HUMAN RIGHTS REPORT 2020: USA

  •  The US State Department, in its 2020 Human Rights Report, pointed out several Human Rights Issues in India.
  • The report, which is submitted each year to the US Congress, is retrospective and contains a country wise discussion of the state of human rights.
  • Earlier in March 2021, Freedom in the World 2021 report had downgraded India’s status from ‘Free’ to ‘Partly Free’.
  • India has also been classified as an “electoral autocracy” in the annual report named Autocratisation Goes Viral of Sweden-based Varieties of Democracy (V-Dem) Institute.

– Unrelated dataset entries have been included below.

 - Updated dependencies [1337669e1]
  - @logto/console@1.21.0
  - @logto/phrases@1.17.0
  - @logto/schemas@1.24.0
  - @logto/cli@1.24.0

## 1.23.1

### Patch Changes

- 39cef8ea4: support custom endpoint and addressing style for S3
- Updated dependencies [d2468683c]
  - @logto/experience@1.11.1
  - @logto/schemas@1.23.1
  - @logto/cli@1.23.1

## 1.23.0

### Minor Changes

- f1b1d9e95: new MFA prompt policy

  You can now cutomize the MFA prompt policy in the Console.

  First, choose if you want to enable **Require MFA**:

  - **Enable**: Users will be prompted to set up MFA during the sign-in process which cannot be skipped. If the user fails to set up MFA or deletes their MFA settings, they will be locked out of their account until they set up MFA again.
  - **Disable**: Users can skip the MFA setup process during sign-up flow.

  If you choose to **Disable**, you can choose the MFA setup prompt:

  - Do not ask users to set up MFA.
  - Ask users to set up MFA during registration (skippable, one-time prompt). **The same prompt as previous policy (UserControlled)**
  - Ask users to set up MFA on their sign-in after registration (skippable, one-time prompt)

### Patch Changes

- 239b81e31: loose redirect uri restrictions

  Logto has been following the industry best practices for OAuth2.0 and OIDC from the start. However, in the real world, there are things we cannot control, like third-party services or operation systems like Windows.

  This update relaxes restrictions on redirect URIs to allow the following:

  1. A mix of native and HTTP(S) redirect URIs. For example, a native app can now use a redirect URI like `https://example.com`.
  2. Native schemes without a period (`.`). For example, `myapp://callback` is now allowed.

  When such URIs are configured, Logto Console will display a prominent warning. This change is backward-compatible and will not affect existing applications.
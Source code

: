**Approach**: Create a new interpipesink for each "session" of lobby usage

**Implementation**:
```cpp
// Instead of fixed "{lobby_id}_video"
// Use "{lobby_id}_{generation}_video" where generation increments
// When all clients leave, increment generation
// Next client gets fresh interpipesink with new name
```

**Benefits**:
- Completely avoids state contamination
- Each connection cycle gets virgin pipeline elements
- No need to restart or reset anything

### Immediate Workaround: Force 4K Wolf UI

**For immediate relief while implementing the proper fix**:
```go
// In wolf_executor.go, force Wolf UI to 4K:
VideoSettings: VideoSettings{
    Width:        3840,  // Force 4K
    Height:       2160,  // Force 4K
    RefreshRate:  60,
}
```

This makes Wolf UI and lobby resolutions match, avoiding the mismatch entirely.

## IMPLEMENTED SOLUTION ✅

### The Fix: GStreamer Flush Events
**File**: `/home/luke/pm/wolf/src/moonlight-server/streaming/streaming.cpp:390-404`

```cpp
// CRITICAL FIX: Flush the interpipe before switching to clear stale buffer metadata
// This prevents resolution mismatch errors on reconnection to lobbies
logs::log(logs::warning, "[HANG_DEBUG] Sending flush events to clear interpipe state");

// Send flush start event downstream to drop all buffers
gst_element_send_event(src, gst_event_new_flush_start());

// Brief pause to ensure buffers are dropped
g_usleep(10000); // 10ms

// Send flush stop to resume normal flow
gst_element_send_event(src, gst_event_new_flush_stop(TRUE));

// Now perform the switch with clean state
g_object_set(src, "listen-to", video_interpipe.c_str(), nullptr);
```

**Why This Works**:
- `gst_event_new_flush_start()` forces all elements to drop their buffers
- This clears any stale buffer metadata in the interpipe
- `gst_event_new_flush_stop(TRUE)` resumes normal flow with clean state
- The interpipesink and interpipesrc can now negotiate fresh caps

Harassment of Journalists:

  • The harassment and detention of journalists critical of the (Indian) government in their reporting and on social media, has continued, although the government generally respected the freedom of expression
  • It mentioned restrictions on the press, including violence, threats of violence, or unjustified arrests or prosecutions against journalists.
  • Government’s requests for user data from Internet companies had increased dramatically.
  • The government made 49,382 user data requests in 2019 from Facebook, a 32% increase from 2018. Over the same period, Google requests increased by 69%, while Twitter requests saw a 68% increase.
  • The report highlighted the case of custodial deaths in Tamil Nadu.

Unreasonable Detentions:

  • The report takes note of the April 2020 detention of protesters against the citizenship laws and various other incidents under the Unlawful Activities Prevention Act 1967.
  • Detention of politicians under the Jammu & Kashmir’s Public Safety Act 1978, was also mentioned.
  • The government continued taking steps to restore normalcy in Jammu and Kashmir by gradually lifting some security and communications restrictions.
  • The government partially restored internet access, however, high-speed 4G mobile internet remained restricted in most parts of Jammu & Kashmir for the year 2020.
  •  Overly restrictive rules on non-governmental organisations, restrictions on political participation, widespread corruption at all levels in the government, lack of investigation of and accountability for violence against women, and forced and compulsory child labour, as well as bonded labour.

Religious Freedom:

  • Tolerance of violations of religious freedom; crimes involving violence and discrimination targeting members of minority groups including women based on religious affiliation or social status.
  • Fundamental Rights: Articles 12 to 35 of the Constitution. These include the Right to Equality, Right to Freedom, Right Against Exploitation, Right to Freedom of Religion, Cultural & Educational Rights, Saving of Certain Laws and Right to Constitutional Remedies.
  • Directive Principles of State Policy: Article 36 to 51 of the Constitution. These include ‘right to social security, right to work, to free choice of employment, and protection against unemployment, right to equal pay for equal work, right to existence worthy of human dignity, right to free & compulsory education, equal justice & free legal aid and the principles of policy to be followed by the State.’
  • Protection of Human Rights Act (PHRA), 1993 (as amended in 2019) provided for the constitution of a National Human Rights Commission at the Union level, which steers State Human Rights Commission in States and Human Rights Courts for better protection of Human Rights and for matters connected therewith or incidental thereto.
  • Section 2(1)(d) of the PHRA defines Human Rights as the rights relating to life, liberty, equality and dignity of the individual guaranteed by the Constitution or embodied in the International Covenants and enforceable by courts in India.
  • India took active part in drafting of the Universal Declaration of Human Rights (UDHR).
  • These 30 rights and freedoms include civil and political rights, like the right to life, liberty, free speech and privacy and economic, social and cultural rights, like the right to social security, health and education, etc.